Personal information
- Full name: Carlos Eduardo Herrera Lepe
- Date of birth: 12 September 1997 (age 28)
- Place of birth: Mexico City, Mexico
- Height: 6 ft 1 in (1.85 m)
- Position: Goalkeeper

Team information
- Current team: Detroit City
- Number: 21

College career
- Years: Team / Apps / (Gls)
- 2016–2017: Iowa Western Reivers /  / (0)
- 2017–2018: Texas A&M International Dustdevils / 32 / (0)

Senior career*
- Years: Team / Apps / (Gls)
- 2017: Little Rock Rangers
- 2018–2019: Laredo Heat
- 2020–2021: Contra Costa FC
- 2022–2024: Monterey Bay / 34 / (0)
- 2025–: Detroit City / 16 / (0)

= Carlos Herrera (footballer, born 1997) =

Mexican footballer (born 1997)

Carlos Eduardo Herrera Lepe (born 12 September 1997) is a Mexican professional footballer who plays as a goalkeeper for Detroit City in the USL Championship.

== Career ==
=== College career ===
Herrera started his college career at Iowa Western Community College, transferring after two years to Texas A&M International University.

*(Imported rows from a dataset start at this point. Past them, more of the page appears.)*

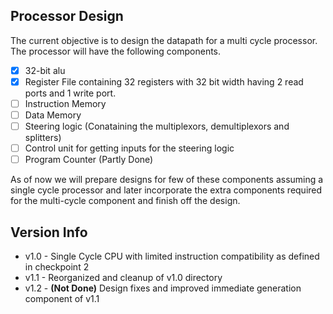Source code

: ## Processor Design

The current objective is to design the datapath for a multi cycle processor. The processor will have the following components.
- [x] 32-bit alu
- [x] Register File containing 32 registers with 32 bit width having 2 read ports and 1 write port.
- [ ] Instruction Memory
- [ ] Data Memory
- [ ] Steering logic (Conataining the multiplexors, demultiplexors and splitters)
- [ ] Control unit for getting inputs for the steering logic
- [ ] Program Counter (Partly Done)

As of now we will prepare designs for few of these components assuming a single cycle processor and later incorporate the extra components required for the multi-cycle component and finish off the design.

## Version Info

* v1.0 - Single Cycle CPU with limited instruction compatibility as defined in checkpoint 2
* v1.1 - Reorganized and cleanup of v1.0 directory 
* v1.2 - **(Not Done)** Design fixes and improved immediate generation component of v1.1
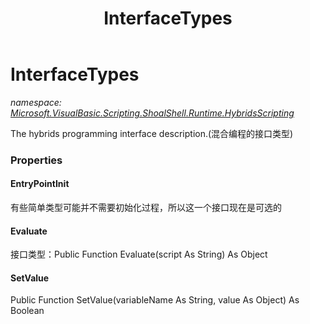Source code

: ﻿---
title: InterfaceTypes
---

# InterfaceTypes
_namespace: [Microsoft.VisualBasic.Scripting.ShoalShell.Runtime.HybridsScripting](N-Microsoft.VisualBasic.Scripting.ShoalShell.Runtime.HybridsScripting.html)_

The hybrids programming interface description.(混合编程的接口类型)



### Properties

#### EntryPointInit
有些简单类型可能并不需要初始化过程，所以这一个接口现在是可选的
#### Evaluate
接口类型：Public Function Evaluate(script As String) As Object
#### SetValue
Public Function SetValue(variableName As String, value As Object) As Boolean


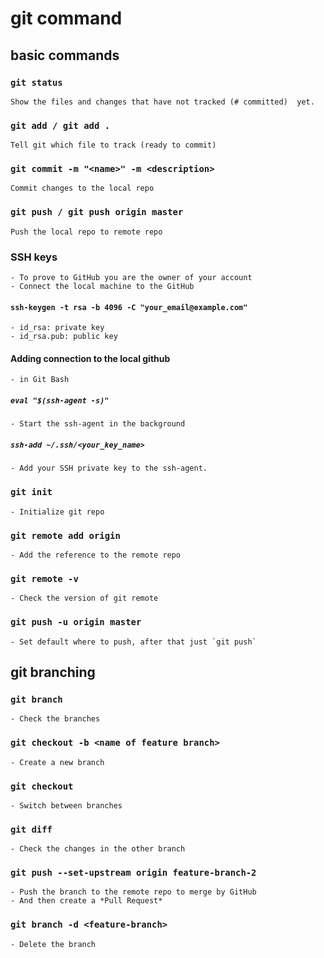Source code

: # git command

## basic commands

### `git status`
    Show the files and changes that have not tracked (# committed)  yet.

### `git add / git add .`
    Tell git which file to track (ready to commit)

### `git commit -m "<name>" -m <description>`
    Commit changes to the local repo

### `git push / git push origin master` 
    Push the local repo to remote repo

### SSH keys
    - To prove to GitHub you are the owner of your account
    - Connect the local machine to the GitHub
#### `ssh-keygen -t rsa -b 4096 -C "your_email@example.com"`
    - id_rsa: private key
    - id_rsa.pub: public key
#### Adding connection to the local github
    - in Git Bash
##### `eval "$(ssh-agent -s)"`
    - Start the ssh-agent in the background
##### `ssh-add ~/.ssh/<your_key_name>`
    - Add your SSH private key to the ssh-agent.

### `git init`
    - Initialize git repo

### `git remote add origin`
    - Add the reference to the remote repo

### `git remote -v`
    - Check the version of git remote

### `git push -u origin master`
    - Set default where to push, after that just `git push`


## git branching

### `git branch`
    - Check the branches

### `git checkout -b <name of feature branch>`
    - Create a new branch

### `git checkout`
    - Switch between branches

### `git diff`
    - Check the changes in the other branch

### `git push --set-upstream origin feature-branch-2`
    - Push the branch to the remote repo to merge by GitHub
    - And then create a *Pull Request*

### `git branch -d <feature-branch>`
    - Delete the branch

While in college Herrera played for NPSL clubs Little Rock Rangers and Laredo Heat.

=== Monterey Bay ===
Seeking his first professional contract, Herrera trialed with Monterey Bay before the start of their inaugural season, but ultimately wasn't signed. However, after Union goalkeeper Rafael Díaz suffered an injury, Monterey Bay signed Herrera to a 25-day contract on 14 April 2022. His contract was extended through the remainder of the season on 6 May 2022. The very next day Herrera would make his first professional appearance, starting in the club's first-ever home match on 7 May 2022. Herrera would lead the team to a 1–0 win over Las Vegas Lights, Monterey Bay's first shutout in club history. In the spring of 2023 Herrera became an assistant coach for Monterey Bay's pre-professional side Monterey Bay F.C. 2, which plays in USL League Two. Following the 2024 season, Monterey declined to pick up his contract option and he became a free agent.

===Detroit CIty===
Herrera signed a two-year deal with Detroit City FC ahead of their upcoming 2025 season.